David, the retired electrician caring for his wife with Alzheimer’s, eventually found help. A neighbor mentioned a men’s caregiver group at the local community center. He attended skeptically. “I’m not a support group guy,” he said. But something about being in a room with other men – all caregiving, all struggling, all trying to figure out how to cook and clean and cope – changed things.

“We didn’t sit around crying, though some guys did sometimes, and that was okay,” he told us. “Mostly we traded tips. How to get someone to take medication when they’re refusing. What frozen meals are actually decent. How to get through the day when you wake up already exhausted. And just… knowing I wasn’t the only man doing this. That mattered more than I expected.”


What You Can Do

If you’re a male caregiver:

  • You’re not alone. Reach out to the resources below.
  • Seeking help doesn’t mean you’ve failed. It means you’re being smart about a hard job.
  • Your mental health matters as much as the person you’re caring for.
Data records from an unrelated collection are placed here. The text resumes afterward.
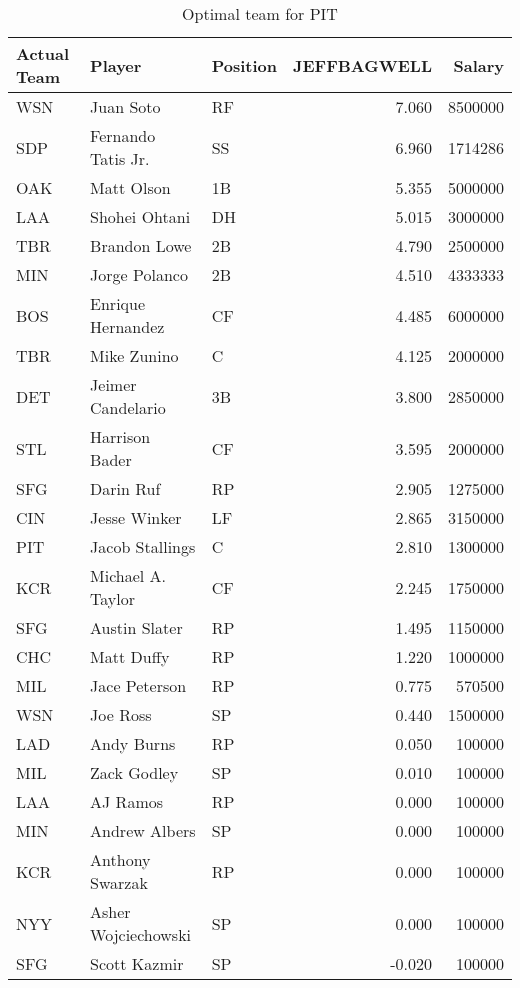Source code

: \begin{table}

\caption{Optimal team for PIT}
\centering
\begin{tabular}[t]{l|l|l|r|r}
\hline
Actual Team & Player & Position & JEFFBAGWELL & Salary\\
\hline
WSN & Juan Soto & RF & 7.060 & 8500000\\
\hline
SDP & Fernando Tatis Jr. & SS & 6.960 & 1714286\\
\hline
OAK & Matt Olson & 1B & 5.355 & 5000000\\
\hline
LAA & Shohei Ohtani & DH & 5.015 & 3000000\\
\hline
TBR & Brandon Lowe & 2B & 4.790 & 2500000\\
\hline
MIN & Jorge Polanco & 2B & 4.510 & 4333333\\
\hline
BOS & Enrique Hernandez & CF & 4.485 & 6000000\\
\hline
TBR & Mike Zunino & C & 4.125 & 2000000\\
\hline
DET & Jeimer Candelario & 3B & 3.800 & 2850000\\
\hline
STL & Harrison Bader & CF & 3.595 & 2000000\\
\hline
SFG & Darin Ruf & RP & 2.905 & 1275000\\
\hline
CIN & Jesse Winker & LF & 2.865 & 3150000\\
\hline
PIT & Jacob Stallings & C & 2.810 & 1300000\\
\hline
KCR & Michael A. Taylor & CF & 2.245 & 1750000\\
\hline
SFG & Austin Slater & RP & 1.495 & 1150000\\
\hline
CHC & Matt Duffy & RP & 1.220 & 1000000\\
\hline
MIL & Jace Peterson & RP & 0.775 & 570500\\
\hline
WSN & Joe Ross & SP & 0.440 & 1500000\\
\hline
LAD & Andy Burns & RP & 0.050 & 100000\\
\hline
MIL & Zack Godley & SP & 0.010 & 100000\\
\hline
LAA & AJ Ramos & RP & 0.000 & 100000\\
\hline
MIN & Andrew Albers & SP & 0.000 & 100000\\
\hline
KCR & Anthony Swarzak & RP & 0.000 & 100000\\
\hline
NYY & Asher Wojciechowski & SP & 0.000 & 100000\\
\hline
SFG & Scott Kazmir & SP & -0.020 & 100000\\
\hline
\end{tabular}
\end{table}
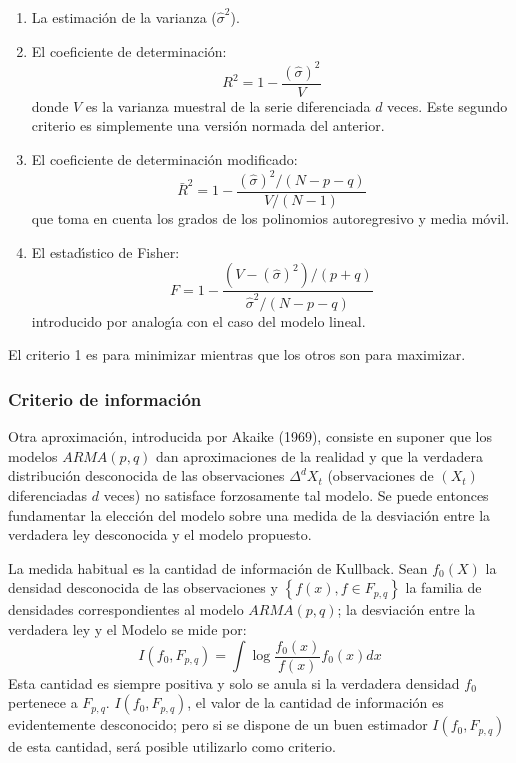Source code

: \begin{enumerate}
\item La estimaci\'{o}n de la varianza ($\widehat{\sigma }^{2}$).
\item El coeficiente de determinaci\'{o}n:
\[
R^{2}=1-\frac{(\widehat{\sigma} )^{2}}{V}
\]
donde $V$ es la varianza muestral de la serie diferenciada $d$ veces. Este 
segundo criterio es simplemente una versi\'{o}n normada del anterior.

\item El coeficiente de determinaci\'{o}n modificado:
\[
\bar{R}^{2}=1-\frac{(\widehat{\sigma})^{2}/(N-p-q)}{V/(N-1)}
\]
que toma en cuenta los grados de los polinomios autoregresivo y media 
m\'{o}vil.

\item El estad\'{\i}stico de Fisher:
\[
F=1-\frac{(V-(\widehat{\sigma} )^{2})/(p+q)}{\widehat{\sigma} ^{2}/(N-p-q)}
\]
introducido por analog\'{\i}a con el caso del modelo lineal. 
\end{enumerate}

El criterio 1 es para minimizar mientras que los otros son para maximizar.



\subsubsection{Criterio de informaci\'{o}n}

Otra aproximaci\'{o}n, introducida por Akaike (1969), consiste en suponer 
que los modelos $ARMA  (p,q)$ dan aproximaciones de la realidad y 
que la verdadera distribuci\'{o}n desconocida de las observaciones 
${\Delta }^{d}X_{t}$ (observaciones de $\left( X_{t} \right)$ 
diferenciadas $d$ veces) no satisface forzosamente tal modelo. Se puede 
entonces fundamentar la elecci\'{o}n del modelo sobre una medida de la 
desviaci\'{o}n entre la verdadera ley desconocida y el modelo propuesto.

La medida habitual es la cantidad de informaci\'{o}n de Kullback. Sean 
$f_{0}(X)$ la densidad desconocida de las observaciones y $\left\{ f\left( x 
\right),f\in F_{p,q} \right\}$ la familia de densidades 
correspondientes al modelo $ARMA  (p,  q)$; la 
desviaci\'{o}n entre la verdadera ley y el Modelo se mide por:
\[
I\left( f_{0},F_{p,q} \right)=\int {\log\frac{f_{0}\left( x \right)}{f\left( 
x \right)}f_{0}\left( x \right)dx} 
\]
Esta cantidad es siempre positiva y solo se anula si la verdadera densidad 
$f_{0}$ pertenece a $F_{p,q}$. $I\left( f_{0},F_{p,q} \right)$, el valor de 
la cantidad de informaci\'{o}n es evidentemente desconocido; pero si se 
dispone de un buen estimador $I\left( f_{0},F_{p,q} \right)$ de esta 
cantidad, ser\'{a} posible utilizarlo como criterio.

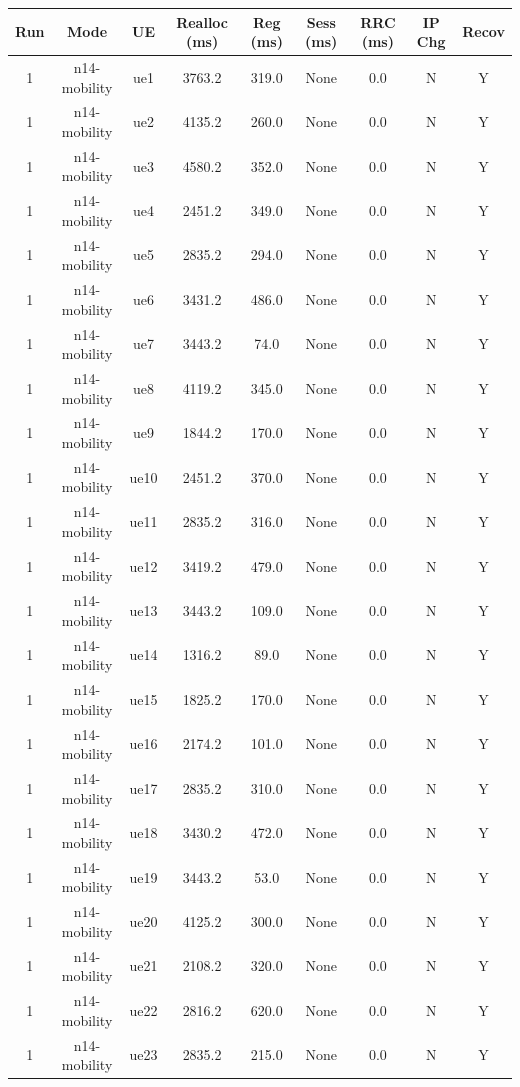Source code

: \begin{table}[ht]
\centering
\begin{tabular}{|c|c|c|c|c|c|c|c|c|}
\hline
Run & Mode & UE & Realloc (ms) & Reg (ms) & Sess (ms) & RRC (ms) & IP Chg & Recov \\
\hline
1 & n14-mobility & ue1 & 3763.2 & 319.0 & None & 0.0 & N & Y \\
1 & n14-mobility & ue2 & 4135.2 & 260.0 & None & 0.0 & N & Y \\
1 & n14-mobility & ue3 & 4580.2 & 352.0 & None & 0.0 & N & Y \\
1 & n14-mobility & ue4 & 2451.2 & 349.0 & None & 0.0 & N & Y \\
1 & n14-mobility & ue5 & 2835.2 & 294.0 & None & 0.0 & N & Y \\
1 & n14-mobility & ue6 & 3431.2 & 486.0 & None & 0.0 & N & Y \\
1 & n14-mobility & ue7 & 3443.2 & 74.0 & None & 0.0 & N & Y \\
1 & n14-mobility & ue8 & 4119.2 & 345.0 & None & 0.0 & N & Y \\
1 & n14-mobility & ue9 & 1844.2 & 170.0 & None & 0.0 & N & Y \\
1 & n14-mobility & ue10 & 2451.2 & 370.0 & None & 0.0 & N & Y \\
1 & n14-mobility & ue11 & 2835.2 & 316.0 & None & 0.0 & N & Y \\
1 & n14-mobility & ue12 & 3419.2 & 479.0 & None & 0.0 & N & Y \\
1 & n14-mobility & ue13 & 3443.2 & 109.0 & None & 0.0 & N & Y \\
1 & n14-mobility & ue14 & 1316.2 & 89.0 & None & 0.0 & N & Y \\
1 & n14-mobility & ue15 & 1825.2 & 170.0 & None & 0.0 & N & Y \\
1 & n14-mobility & ue16 & 2174.2 & 101.0 & None & 0.0 & N & Y \\
1 & n14-mobility & ue17 & 2835.2 & 310.0 & None & 0.0 & N & Y \\
1 & n14-mobility & ue18 & 3430.2 & 472.0 & None & 0.0 & N & Y \\
1 & n14-mobility & ue19 & 3443.2 & 53.0 & None & 0.0 & N & Y \\
1 & n14-mobility & ue20 & 4125.2 & 300.0 & None & 0.0 & N & Y \\
1 & n14-mobility & ue21 & 2108.2 & 320.0 & None & 0.0 & N & Y \\
1 & n14-mobility & ue22 & 2816.2 & 620.0 & None & 0.0 & N & Y \\
1 & n14-mobility & ue23 & 2835.2 & 215.0 & None & 0.0 & N & Y \\

\end{tabular}
\end{table}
If you know a male caregiver:

  • Check in specifically about caregiving, not just “how are you?”
  • Offer concrete help: bring a meal, sit with their loved one for an hour, help with yard work.
  • Normalize talking about the hard parts of caregiving.

If you’re an employer:

  • Make it clear that caregiving leave is for everyone, including men.
  • Train managers to respond supportively when male employees need flexibility.
  • Feature male caregiver stories in your communications.

If you’re a healthcare provider:

  • Address male family members directly in care planning.
  • Screen male caregivers for depression and burnout.
  • Connect them with male-specific resources.

If you’re a policymaker:

  • Include male caregivers explicitly in caregiving strategy development.
  • Fund programs that serve caregivers of all genders.
  • Collect data on how gender affects caregiving experiences.

This Movember, while we’re talking about prostate cancer and mental health and suicide prevention, let’s also talk about the 3.6 million male caregivers Canada forgot. Let’s build support systems that see them. Let’s create spaces where they belong. Let’s acknowledge that caring for others – while watching them decline, while learning new skills, while grieving and adapting and surviving – is one of the most difficult things anyone can do, regardless of gender.

The male caregivers are already here, already caring, already struggling.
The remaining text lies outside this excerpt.